Catholics have suffered at the hands of all kinds of movements, the Ku Klux Klan, the Know Nothing Party, the burning of Catholic churches and convents in various parts of the then-Protestant colonies.
This history teaches us that, like any freedom, religious liberty requires constant vigilance and protection or it will disappear.
And so, here we are.
The idea that the pastor of a parish today or the chaplain of a religious community and campus ministry today should simply be silenced because he faithfully announces the Gospel of Jesus Christ — that he should not be allowed to engage in dialogue with our culture, even in a place that is dedicated to the free and diverse expression of ideas — may seem somewhat radical today, but you have to remember there have always been those who try to force their totalitarian views on all of us.
When we talk about marriage, when we speak about the dignity of human life, when we teach about the natural moral order — these are all elements that we find deeply rooted in the consciousness of the Judeo-Christian tradition.
Just because someone wants to change all of that today does not mean that the rest of us no longer have a place in this society.
Remember after someone says you cannot speak here, then comes the sentence, “And you do not belong here.”
I want to make something very, very clear: Our response must be the response of Jesus Christ, the response of his Church, a response rooted in love. When we are attacked, there will always be the temptation to respond in kind. But we must respond out of who we are: We are followers of Jesus Christ.
But we also need to remember that we all know people — homosexual and heterosexual alike — who may disagree with particular teachings of the Church, but do not express that disagreement by demanding that the Church and her ministers be silenced.
We all struggle to live up to the demands of the Gospel — even when we fail — because we know that what Jesus and his Church teach are the words of everlasting life.
The Church calls us to keep trying to draw closer to Christ.
This we do, not because we are perfect, but because he is the Way, the Truth and Life.
We must be inclusive; we must recognize the bonds of mutual charity, and we must continue to reach out to all of those brothers and sisters who come to Mass to be with us. We must be allowed to do so freely.
The Catholic Church welcomes everyone and tries to walk with them on life’s journey, while at the same time upholding a moral law by which we are all obliged to live.
We have so much more to offer, and so does America.
There should be tolerance and respect among all people.

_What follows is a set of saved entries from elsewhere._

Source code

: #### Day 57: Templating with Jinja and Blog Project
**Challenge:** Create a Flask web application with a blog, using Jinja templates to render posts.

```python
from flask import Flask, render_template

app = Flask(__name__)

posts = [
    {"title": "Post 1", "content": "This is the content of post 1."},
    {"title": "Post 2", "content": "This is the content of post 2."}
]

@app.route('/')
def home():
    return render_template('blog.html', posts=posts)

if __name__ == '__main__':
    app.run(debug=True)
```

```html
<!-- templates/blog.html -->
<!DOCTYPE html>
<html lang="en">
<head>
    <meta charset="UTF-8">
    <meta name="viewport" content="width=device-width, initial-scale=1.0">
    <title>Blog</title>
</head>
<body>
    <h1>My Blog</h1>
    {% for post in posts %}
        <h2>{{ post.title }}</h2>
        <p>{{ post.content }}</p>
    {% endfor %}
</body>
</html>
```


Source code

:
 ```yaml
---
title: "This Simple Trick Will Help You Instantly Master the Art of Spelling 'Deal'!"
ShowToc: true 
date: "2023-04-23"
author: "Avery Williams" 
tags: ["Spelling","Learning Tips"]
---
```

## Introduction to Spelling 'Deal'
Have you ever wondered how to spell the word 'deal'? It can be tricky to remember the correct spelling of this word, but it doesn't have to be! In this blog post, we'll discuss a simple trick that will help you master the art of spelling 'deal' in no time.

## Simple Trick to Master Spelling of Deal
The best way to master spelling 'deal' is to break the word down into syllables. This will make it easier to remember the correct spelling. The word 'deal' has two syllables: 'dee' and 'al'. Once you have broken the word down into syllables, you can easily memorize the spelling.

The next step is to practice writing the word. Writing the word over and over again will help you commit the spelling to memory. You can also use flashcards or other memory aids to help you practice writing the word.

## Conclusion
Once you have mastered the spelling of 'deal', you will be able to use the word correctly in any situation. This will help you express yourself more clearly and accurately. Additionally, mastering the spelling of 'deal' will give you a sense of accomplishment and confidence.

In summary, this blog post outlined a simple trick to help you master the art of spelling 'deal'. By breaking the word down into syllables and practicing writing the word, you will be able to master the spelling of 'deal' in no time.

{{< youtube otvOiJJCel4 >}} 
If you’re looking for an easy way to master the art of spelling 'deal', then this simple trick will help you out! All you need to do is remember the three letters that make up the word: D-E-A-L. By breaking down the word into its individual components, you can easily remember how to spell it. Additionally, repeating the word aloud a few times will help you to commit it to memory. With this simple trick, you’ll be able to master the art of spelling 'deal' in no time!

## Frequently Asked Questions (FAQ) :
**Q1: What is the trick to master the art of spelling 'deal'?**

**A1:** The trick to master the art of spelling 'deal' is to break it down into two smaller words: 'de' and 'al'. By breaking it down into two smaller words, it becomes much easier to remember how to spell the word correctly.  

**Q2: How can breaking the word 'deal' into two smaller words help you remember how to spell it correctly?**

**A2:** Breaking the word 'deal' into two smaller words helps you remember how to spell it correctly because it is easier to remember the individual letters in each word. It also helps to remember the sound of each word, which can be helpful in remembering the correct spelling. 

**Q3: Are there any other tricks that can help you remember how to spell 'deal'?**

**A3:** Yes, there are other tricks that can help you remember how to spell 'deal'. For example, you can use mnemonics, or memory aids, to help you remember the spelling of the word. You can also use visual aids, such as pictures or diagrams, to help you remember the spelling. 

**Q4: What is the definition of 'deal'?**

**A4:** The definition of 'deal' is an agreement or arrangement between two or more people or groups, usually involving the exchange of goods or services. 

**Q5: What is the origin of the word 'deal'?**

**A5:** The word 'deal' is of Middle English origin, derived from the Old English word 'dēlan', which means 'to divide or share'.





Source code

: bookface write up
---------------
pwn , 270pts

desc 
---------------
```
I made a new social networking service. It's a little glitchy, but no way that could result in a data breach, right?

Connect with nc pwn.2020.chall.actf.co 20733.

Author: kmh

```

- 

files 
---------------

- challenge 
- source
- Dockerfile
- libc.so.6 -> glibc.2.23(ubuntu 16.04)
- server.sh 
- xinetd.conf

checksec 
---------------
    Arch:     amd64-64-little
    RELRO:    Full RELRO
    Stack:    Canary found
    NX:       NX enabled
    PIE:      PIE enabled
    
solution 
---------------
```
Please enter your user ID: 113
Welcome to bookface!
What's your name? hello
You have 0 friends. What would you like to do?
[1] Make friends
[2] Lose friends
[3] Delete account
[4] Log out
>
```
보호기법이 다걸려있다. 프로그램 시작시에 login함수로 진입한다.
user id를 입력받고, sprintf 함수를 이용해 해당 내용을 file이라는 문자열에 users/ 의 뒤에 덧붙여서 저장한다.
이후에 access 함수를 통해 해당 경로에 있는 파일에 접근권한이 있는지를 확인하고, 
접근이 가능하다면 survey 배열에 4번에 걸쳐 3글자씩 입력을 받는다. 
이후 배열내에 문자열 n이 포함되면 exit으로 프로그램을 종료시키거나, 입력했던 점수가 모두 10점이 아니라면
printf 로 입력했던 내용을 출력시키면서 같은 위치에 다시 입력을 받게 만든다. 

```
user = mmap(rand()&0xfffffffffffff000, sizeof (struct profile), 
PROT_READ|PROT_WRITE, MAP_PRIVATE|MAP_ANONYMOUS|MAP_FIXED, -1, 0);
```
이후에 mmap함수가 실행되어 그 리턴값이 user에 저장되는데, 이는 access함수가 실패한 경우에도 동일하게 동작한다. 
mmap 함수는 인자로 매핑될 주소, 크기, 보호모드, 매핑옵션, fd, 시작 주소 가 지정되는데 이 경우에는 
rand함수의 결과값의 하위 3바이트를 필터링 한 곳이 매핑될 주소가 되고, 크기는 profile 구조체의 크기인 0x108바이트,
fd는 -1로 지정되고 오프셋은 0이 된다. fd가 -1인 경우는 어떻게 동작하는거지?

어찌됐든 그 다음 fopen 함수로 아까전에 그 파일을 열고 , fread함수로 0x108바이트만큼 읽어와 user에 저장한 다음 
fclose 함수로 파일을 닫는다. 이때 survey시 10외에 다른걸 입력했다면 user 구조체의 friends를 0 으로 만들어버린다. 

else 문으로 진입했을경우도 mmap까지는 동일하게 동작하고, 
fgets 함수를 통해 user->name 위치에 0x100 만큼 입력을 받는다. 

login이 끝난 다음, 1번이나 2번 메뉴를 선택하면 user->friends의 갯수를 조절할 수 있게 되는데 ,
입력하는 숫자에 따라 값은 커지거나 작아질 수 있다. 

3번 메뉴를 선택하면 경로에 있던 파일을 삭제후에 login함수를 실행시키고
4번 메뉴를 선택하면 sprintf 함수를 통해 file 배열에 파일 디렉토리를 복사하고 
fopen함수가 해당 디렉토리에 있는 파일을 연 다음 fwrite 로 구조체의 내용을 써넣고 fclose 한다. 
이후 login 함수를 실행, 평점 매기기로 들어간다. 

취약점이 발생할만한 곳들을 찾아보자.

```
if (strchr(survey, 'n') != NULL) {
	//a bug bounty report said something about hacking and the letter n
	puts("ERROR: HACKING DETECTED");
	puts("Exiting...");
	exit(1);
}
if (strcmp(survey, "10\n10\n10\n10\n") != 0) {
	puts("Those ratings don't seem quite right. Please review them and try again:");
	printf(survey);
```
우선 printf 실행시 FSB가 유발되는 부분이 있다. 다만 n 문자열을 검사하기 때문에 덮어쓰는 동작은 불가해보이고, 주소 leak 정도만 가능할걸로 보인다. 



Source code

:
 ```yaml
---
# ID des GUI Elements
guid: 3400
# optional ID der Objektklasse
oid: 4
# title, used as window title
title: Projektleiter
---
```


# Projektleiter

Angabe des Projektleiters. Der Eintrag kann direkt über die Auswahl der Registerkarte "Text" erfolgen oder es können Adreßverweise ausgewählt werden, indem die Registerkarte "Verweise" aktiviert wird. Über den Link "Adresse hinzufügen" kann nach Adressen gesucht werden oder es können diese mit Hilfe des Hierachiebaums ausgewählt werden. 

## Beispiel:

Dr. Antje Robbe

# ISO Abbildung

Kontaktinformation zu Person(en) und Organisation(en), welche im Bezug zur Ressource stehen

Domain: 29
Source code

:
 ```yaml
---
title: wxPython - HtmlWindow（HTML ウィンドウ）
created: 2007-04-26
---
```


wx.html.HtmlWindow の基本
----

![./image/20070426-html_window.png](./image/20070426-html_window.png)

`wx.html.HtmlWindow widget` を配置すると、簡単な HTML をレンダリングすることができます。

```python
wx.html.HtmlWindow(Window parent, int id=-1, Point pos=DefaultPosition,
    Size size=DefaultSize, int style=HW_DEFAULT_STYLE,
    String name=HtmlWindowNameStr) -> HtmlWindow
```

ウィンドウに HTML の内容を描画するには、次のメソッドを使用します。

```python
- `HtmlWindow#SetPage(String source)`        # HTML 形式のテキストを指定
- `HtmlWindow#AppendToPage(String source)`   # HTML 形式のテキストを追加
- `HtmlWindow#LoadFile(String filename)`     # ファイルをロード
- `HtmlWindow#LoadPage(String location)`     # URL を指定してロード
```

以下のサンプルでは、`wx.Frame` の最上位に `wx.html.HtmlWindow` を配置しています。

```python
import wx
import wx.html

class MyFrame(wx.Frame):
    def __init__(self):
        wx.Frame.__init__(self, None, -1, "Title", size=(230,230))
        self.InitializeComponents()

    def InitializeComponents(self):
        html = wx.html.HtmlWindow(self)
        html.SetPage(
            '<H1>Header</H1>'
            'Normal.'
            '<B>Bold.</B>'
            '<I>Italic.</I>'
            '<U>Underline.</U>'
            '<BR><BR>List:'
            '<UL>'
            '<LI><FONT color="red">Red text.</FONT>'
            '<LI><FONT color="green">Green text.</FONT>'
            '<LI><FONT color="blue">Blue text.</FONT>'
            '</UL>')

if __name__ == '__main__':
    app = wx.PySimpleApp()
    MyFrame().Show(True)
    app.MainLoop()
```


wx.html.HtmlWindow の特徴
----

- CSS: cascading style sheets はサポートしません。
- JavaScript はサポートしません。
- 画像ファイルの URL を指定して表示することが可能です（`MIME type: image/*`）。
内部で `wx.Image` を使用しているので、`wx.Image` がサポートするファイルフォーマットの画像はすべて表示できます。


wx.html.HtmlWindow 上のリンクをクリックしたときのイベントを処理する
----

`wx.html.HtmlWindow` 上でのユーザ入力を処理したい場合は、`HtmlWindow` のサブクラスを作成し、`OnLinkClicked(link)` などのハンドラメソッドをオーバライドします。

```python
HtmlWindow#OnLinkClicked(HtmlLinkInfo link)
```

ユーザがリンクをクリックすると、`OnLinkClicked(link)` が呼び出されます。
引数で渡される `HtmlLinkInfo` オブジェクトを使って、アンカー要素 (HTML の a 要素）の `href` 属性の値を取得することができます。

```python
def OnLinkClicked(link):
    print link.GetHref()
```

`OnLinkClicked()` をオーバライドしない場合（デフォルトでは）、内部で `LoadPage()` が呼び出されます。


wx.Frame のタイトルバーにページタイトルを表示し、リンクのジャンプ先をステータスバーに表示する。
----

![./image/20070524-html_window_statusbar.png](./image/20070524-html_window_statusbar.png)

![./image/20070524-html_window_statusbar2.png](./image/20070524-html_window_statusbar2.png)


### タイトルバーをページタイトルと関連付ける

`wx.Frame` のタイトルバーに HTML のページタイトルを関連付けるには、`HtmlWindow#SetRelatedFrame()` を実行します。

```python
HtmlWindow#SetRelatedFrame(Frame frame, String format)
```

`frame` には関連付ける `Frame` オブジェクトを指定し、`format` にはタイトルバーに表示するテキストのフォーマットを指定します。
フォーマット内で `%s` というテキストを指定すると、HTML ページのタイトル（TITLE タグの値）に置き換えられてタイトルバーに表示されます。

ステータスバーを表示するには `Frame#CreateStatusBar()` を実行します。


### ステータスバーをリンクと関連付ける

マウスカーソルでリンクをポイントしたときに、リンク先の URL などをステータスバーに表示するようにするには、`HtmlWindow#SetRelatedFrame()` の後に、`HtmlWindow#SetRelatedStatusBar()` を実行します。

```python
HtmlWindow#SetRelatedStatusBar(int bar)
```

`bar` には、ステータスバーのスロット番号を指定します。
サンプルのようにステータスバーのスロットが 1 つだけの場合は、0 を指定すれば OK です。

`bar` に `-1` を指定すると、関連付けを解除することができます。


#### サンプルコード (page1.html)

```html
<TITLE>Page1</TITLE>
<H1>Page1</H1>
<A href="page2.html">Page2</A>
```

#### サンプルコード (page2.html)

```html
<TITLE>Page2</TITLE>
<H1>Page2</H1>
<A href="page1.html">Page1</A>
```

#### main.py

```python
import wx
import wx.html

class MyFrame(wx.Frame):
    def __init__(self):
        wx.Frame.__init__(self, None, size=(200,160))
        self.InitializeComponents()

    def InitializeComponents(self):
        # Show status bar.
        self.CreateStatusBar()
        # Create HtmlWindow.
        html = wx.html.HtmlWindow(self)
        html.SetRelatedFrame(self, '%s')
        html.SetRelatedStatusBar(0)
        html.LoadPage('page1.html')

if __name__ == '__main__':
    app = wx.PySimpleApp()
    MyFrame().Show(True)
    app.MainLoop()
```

There has to be room enough in America in a society as large, as free and pluralistic as ours to make space for all of us.
Dear brothers and sisters, never be ashamed of Christ, his Gospel, his Truth — or your identity as Jesus’ disciples. Always be proud of who you are.
Thank you for standing up for the freedom to speak our faith, and thank you for standing up for your chaplain.
God bless him and all of you.
Cardinal Donald Wuerl is the archbishop of Washington.